Inflation – Families struggle to pay bills
With Chancellor Alistair Darling's first budget due next week there are expectations that some action will be taken to ease problems caused by the rise in the basic cost of living. There is widespread concern about rising fuel and mortgage costs. Research carried out by the CEBR (Centre for Economics and Business Research Ltd) found that in January 2008, , the average family had to pay 6.1% more for food, 6.4% more for transport and 1% more for energy compared with the same month in 2007. (The Times, 4 March 2008)
Although average earnings rose by £22 per week in the year to January 2008, the price of food, transport and household bills and taxes increased by £27 over the same period. This means that on average, households had £5 less per week to spend. These findings were revealed in the retailers' Income Tracker, a monthly survey designed to show how much money UK households have to spend.
The FSA (Financial Services Authority) is encouraging home-owners to seek help and advice. An estimated 1.4 million people who have fixed rate mortgage deals ending this year will face an average increase of £100 per month. (The Times, 4 March 2008)

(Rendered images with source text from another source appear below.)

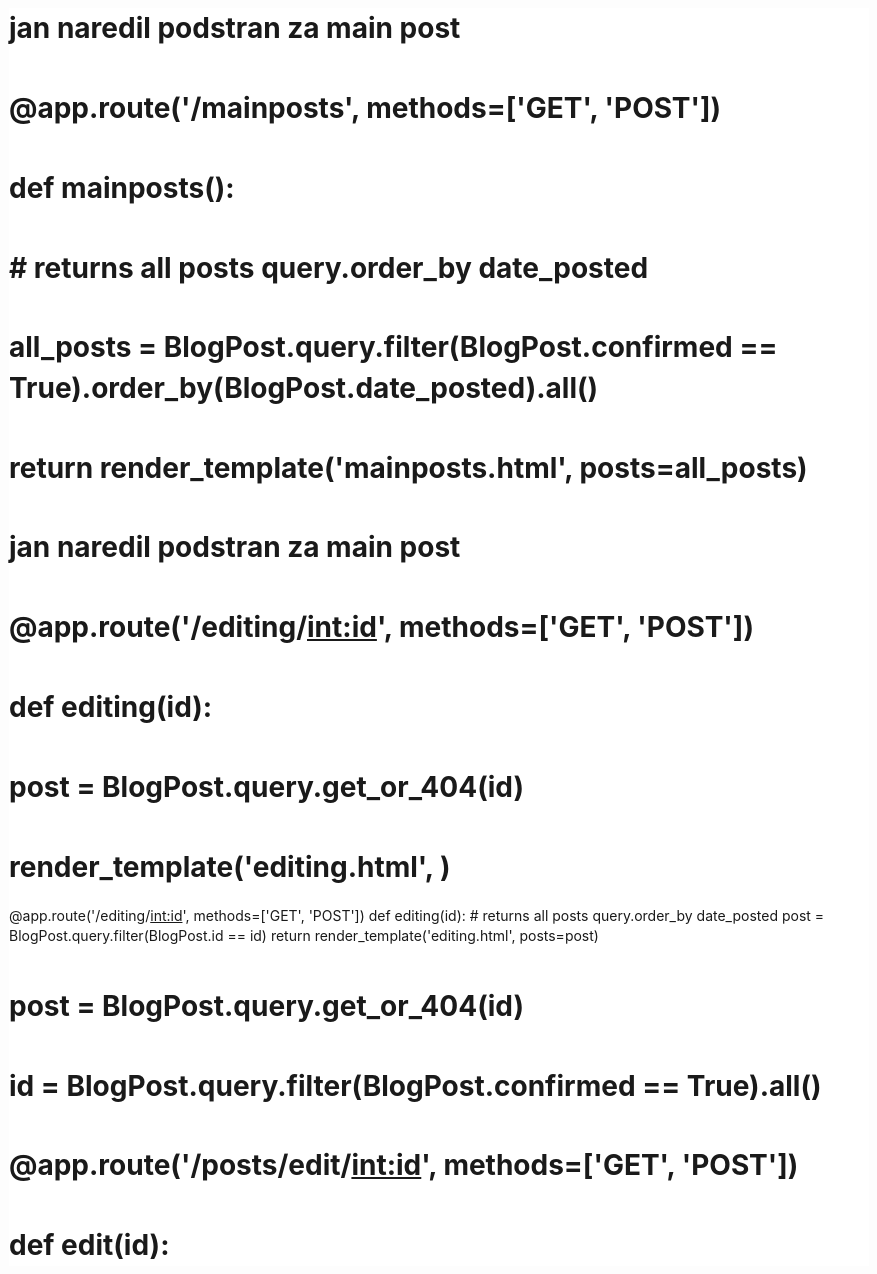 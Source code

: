 
#  jan naredil podstran za main post
# @app.route('/mainposts', methods=['GET', 'POST'])
# def mainposts():
#         # returns all posts query.order_by date_posted
#         all_posts = BlogPost.query.filter(BlogPost.confirmed == True).order_by(BlogPost.date_posted).all()
#         return render_template('mainposts.html', posts=all_posts)


# jan naredil podstran za main post
# @app.route('/editing/<int:id>', methods=['GET', 'POST'])
# def editing(id):
#      post = BlogPost.query.get_or_404(id)
# render_template('editing.html', )


@app.route('/editing/<int:id>', methods=['GET', 'POST'])
def editing(id):
    # returns all posts query.order_by date_posted
    post = BlogPost.query.filter(BlogPost.id == id)
    return render_template('editing.html', posts=post)




#       post = BlogPost.query.get_or_404(id)
#        id = BlogPost.query.filter(BlogPost.confirmed == True).all()


# @app.route('/posts/edit/<int:id>', methods=['GET', 'POST'])
# def edit(id):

Debt charities report that they are receiving a rising number of calls from people struggling to pay everyday bills. Chris Tapp of the charity Credit Action said: 'When you add together the increases in grocery bills, energy costs and the fact that all credit is getting more expensive, it means that the real cost of inflation is far above the government's measure.' (The Times 4 March 2008)
When Mr Darling presents his budget next week, he has little room for generous gestures. However, it is understood that the Treasury has given consideration to options such as vouchers to help the poorest households with their gas and electricity bills. However, any 'giveaway' gestures are likely to be delayed until his pre-election budget next year or the year after. (The Times, 4 March 2008)
The present financial climate is an external influence affecting all sectors of the economy. Read The Times 100 case study on McCain Foods. This sets out the importance for the company of being able to identify the external influences in the business environment and on its consumers and adapt accordingly. Read also The Times 100 theory section on inflation.
The Times, 4 March 2008 (print edition)
Potential Study Questions:
- Define inflation and explain what causes it.
- What other phases make up the business cycle?
- Explain how interest rates significantly influence business.
- Why is it important for businesses to assess external influences?